Another prevalent theme in Cry, the Beloved Country is the detrimental effects of fear on the characters and society of South Africa, as indicated in the following quotation from the narrator in Chapter 12:

Cry, the beloved country, for the unborn child that is the inheritor of our fear. Let him not love the earth too deeply. Let him not laugh too gladly when the water runs through his fingers, nor stand too silent when the setting sun makes red the veld with fire. Let him not be too moved when the birds of his land are singing, nor give too much of his heart to a mountain or a valley. For fear will rob him of all if he gives too much.

Paton frequently uses literary and linguistic devices such as microcosms, intercalary chapters and dashes instead of quotation marks for dialogue to indicate the start of speech.

==Background==
Cry, the Beloved Country was written before the passage of a new law institutionalising the apartheid system in South Africa. The novel was published in 1948; apartheid became law later that year.

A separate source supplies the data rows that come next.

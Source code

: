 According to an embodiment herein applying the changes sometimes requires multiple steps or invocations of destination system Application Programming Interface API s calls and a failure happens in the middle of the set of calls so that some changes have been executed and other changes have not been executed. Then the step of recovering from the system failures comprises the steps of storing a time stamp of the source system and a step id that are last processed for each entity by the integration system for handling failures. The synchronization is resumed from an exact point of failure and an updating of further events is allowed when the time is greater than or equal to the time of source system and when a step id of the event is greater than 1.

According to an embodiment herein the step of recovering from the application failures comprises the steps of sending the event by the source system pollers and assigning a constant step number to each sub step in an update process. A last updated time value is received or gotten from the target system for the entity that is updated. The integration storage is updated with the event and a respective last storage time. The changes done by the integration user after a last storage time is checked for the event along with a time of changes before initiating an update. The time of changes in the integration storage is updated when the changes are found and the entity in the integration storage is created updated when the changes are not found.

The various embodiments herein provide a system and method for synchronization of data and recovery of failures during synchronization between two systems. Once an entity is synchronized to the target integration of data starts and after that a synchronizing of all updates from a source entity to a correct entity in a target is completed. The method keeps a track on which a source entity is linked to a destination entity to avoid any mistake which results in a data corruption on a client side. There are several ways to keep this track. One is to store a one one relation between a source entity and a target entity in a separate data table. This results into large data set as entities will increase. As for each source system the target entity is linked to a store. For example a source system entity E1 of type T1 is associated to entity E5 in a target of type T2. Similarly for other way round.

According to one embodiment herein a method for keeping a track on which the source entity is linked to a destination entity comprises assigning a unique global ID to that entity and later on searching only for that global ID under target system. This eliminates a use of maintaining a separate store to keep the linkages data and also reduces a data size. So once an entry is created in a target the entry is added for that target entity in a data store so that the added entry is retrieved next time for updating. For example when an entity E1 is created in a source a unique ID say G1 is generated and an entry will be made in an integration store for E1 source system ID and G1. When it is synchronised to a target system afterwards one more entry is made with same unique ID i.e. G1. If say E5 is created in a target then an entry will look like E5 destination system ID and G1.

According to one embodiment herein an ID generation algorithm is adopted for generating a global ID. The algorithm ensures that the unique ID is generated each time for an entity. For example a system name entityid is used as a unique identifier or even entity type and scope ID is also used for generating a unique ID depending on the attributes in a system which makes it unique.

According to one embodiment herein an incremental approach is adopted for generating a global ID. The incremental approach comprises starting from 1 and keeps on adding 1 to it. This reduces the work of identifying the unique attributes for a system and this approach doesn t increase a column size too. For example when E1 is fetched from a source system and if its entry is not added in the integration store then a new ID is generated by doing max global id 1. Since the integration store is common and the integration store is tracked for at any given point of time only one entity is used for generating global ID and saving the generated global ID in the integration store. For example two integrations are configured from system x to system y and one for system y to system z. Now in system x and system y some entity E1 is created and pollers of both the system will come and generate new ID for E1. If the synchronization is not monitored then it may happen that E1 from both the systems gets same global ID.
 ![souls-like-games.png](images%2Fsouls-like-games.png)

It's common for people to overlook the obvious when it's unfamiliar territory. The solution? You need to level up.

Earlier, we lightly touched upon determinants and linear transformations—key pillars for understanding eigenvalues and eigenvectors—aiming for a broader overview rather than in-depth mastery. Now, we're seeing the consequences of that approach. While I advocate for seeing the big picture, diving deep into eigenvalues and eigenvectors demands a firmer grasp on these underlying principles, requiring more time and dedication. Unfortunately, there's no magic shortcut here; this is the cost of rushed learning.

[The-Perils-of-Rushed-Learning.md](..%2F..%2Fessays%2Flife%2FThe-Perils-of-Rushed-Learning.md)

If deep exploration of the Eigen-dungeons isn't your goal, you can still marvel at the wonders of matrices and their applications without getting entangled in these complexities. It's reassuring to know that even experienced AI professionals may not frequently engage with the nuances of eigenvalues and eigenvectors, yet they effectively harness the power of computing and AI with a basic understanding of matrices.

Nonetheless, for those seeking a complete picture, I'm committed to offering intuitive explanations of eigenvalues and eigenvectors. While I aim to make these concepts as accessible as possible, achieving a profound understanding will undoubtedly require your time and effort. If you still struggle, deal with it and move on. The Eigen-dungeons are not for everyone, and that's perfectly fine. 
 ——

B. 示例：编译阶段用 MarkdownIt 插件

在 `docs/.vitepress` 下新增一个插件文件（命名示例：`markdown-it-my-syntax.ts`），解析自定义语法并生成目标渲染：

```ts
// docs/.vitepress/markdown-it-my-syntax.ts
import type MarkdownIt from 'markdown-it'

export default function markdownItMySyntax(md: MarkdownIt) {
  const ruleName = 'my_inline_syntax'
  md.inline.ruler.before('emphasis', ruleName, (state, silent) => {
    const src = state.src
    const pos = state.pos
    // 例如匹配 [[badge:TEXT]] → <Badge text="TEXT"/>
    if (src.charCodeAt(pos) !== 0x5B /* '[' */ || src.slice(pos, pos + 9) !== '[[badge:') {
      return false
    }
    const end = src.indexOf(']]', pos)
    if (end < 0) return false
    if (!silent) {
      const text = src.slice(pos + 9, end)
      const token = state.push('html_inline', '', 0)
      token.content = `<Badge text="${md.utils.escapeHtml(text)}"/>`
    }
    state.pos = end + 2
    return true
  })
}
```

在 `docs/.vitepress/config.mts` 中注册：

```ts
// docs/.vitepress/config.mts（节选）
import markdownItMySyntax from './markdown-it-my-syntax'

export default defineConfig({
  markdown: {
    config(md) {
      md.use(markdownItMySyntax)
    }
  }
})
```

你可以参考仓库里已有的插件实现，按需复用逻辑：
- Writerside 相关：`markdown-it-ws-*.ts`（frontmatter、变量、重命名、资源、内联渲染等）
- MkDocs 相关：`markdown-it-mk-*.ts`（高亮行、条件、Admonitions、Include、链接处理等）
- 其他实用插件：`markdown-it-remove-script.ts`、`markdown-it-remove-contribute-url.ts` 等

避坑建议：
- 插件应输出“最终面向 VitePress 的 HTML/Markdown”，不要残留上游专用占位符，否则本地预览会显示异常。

The book enjoyed critical success worldwide. Before Paton's death, it sold over 15 million copies.

The book is currently studied by many schools internationally. The writing style echoes the rhythms and tone of the King James Bible. Paton was a devout Christian.

Paton combined actual locales, such as Ixopo and Johannesburg, with fictional towns. The suburb in which Jarvis lived in Johannesburg, Parkwold, is fictional, but its ambiance is typical of the Johannesburg suburbs of Parktown and of Saxonwold. In the author's preface, Paton took pains to note that, apart from passing references to Jan Smuts and Sir Ernest Oppenheimer, all his characters were fictional.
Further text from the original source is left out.